→ **INSTRUCTIONS TO FOLLOW**: Write out only the lines from the top of the listing below through the one with "### [TONK INU", exactly as they stand, while keeping pictures out of the copy.

→ **THE RECORDS**:
((
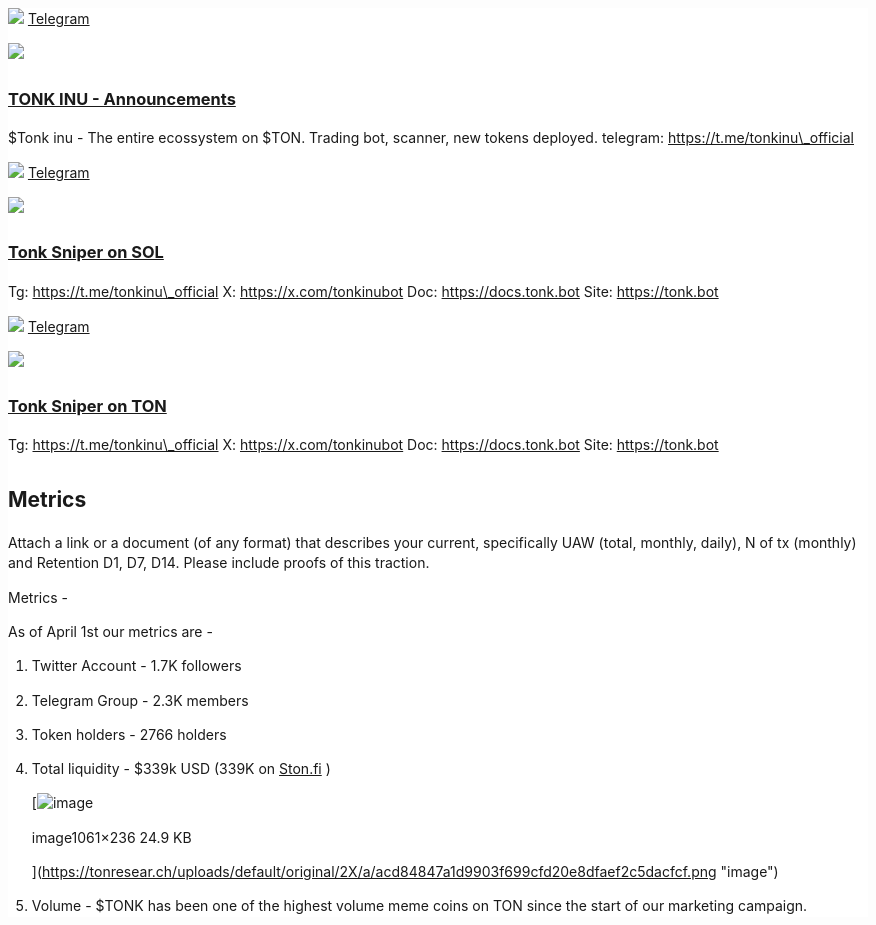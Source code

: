 ![](https://telegram.org/img/website_icon.svg?4) [Telegram](https://t.me/tonkinuannouncements)

![](https://tonresear.ch/uploads/default/original/2X/4/4a07cef572c2fa16d984404f445c0f83cc370e75.jpeg)

### [TONK INU - Announcements](https://t.me/tonkinuannouncements)

$Tonk inu - The entire ecossystem on $TON. Trading bot, scanner, new tokens deployed. telegram: https://t.me/tonkinu\_official

![](https://telegram.org/img/website_icon.svg?4) [Telegram](https://t.me/tonksniper_bot)

![](https://tonresear.ch/uploads/default/original/2X/4/440fae3ef9a4506fab7a066ece44d2854ed57d41.jpeg)

### [Tonk Sniper on SOL](https://t.me/tonksniper_bot)

Tg: https://t.me/tonkinu\_official X: https://x.com/tonkinubot Doc: https://docs.tonk.bot Site: https://tonk.bot

![](https://telegram.org/img/website_icon.svg?4) [Telegram](https://t.me/TonkSniperTON_bot)

![](https://tonresear.ch/uploads/default/original/2X/c/cdc7d2e7aef7e6a3fd0a15cd712bee536f58670f.jpeg)

### [Tonk Sniper on TON](https://t.me/TonkSniperTON_bot)

Tg: https://t.me/tonkinu\_official X: https://x.com/tonkinubot Doc: https://docs.tonk.bot Site: https://tonk.bot

## [](#metrics-9)Metrics

Attach a link or a document (of any format) that describes your current, specifically UAW (total, monthly, daily), N of tx (monthly) and Retention D1, D7, D14. Please include proofs of this traction.

Metrics -

As of April 1st our metrics are -

1.  Twitter Account - 1.7K followers
    
2.  Telegram Group - 2.3K members
    
3.  Token holders - 2766 holders
    
4.  Total liquidity - $339k USD (339K on [Ston.fi](http://ston.fi/) )  
    
    [![image](https://tonresear.ch/uploads/default/optimized/2X/a/acd84847a1d9903f699cfd20e8dfaef2c5dacfcf_2_690x153.png)
    
    image1061×236 24.9 KB
    
    ](https://tonresear.ch/uploads/default/original/2X/a/acd84847a1d9903f699cfd20e8dfaef2c5dacfcf.png "image")
    
5.  Volume - $TONK has been one of the highest volume meme coins on TON since the start of our marketing campaign.
    
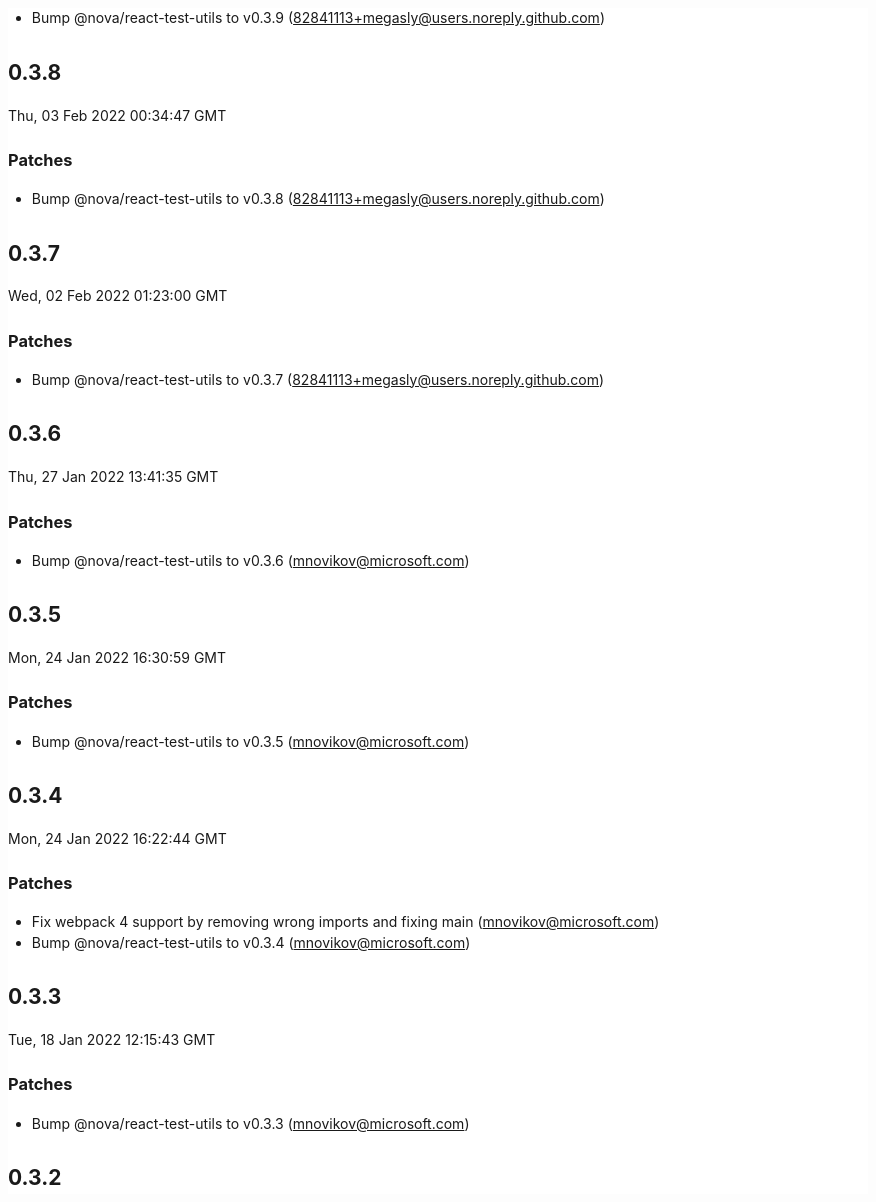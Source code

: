 - Bump @nova/react-test-utils to v0.3.9 (82841113+megasly@users.noreply.github.com)

## 0.3.8

Thu, 03 Feb 2022 00:34:47 GMT

### Patches

- Bump @nova/react-test-utils to v0.3.8 (82841113+megasly@users.noreply.github.com)

## 0.3.7

Wed, 02 Feb 2022 01:23:00 GMT

### Patches

- Bump @nova/react-test-utils to v0.3.7 (82841113+megasly@users.noreply.github.com)

## 0.3.6

Thu, 27 Jan 2022 13:41:35 GMT

### Patches

- Bump @nova/react-test-utils to v0.3.6 (mnovikov@microsoft.com)

## 0.3.5

Mon, 24 Jan 2022 16:30:59 GMT

### Patches

- Bump @nova/react-test-utils to v0.3.5 (mnovikov@microsoft.com)

## 0.3.4

Mon, 24 Jan 2022 16:22:44 GMT

### Patches

- Fix webpack 4 support by removing wrong imports and fixing main (mnovikov@microsoft.com)
- Bump @nova/react-test-utils to v0.3.4 (mnovikov@microsoft.com)

## 0.3.3

Tue, 18 Jan 2022 12:15:43 GMT

### Patches

- Bump @nova/react-test-utils to v0.3.3 (mnovikov@microsoft.com)

## 0.3.2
))
→ **SOLUTION FOR THIS TASK**:
Source code

: ![](https://telegram.org/img/website_icon.svg?4) [Telegram](https://t.me/tonkinuannouncements)

![](https://tonresear.ch/uploads/default/original/2X/4/4a07cef572c2fa16d984404f445c0f83cc370e75.jpeg)

### [TONK INU - Announcements](https://t.me/tonkinuannouncements)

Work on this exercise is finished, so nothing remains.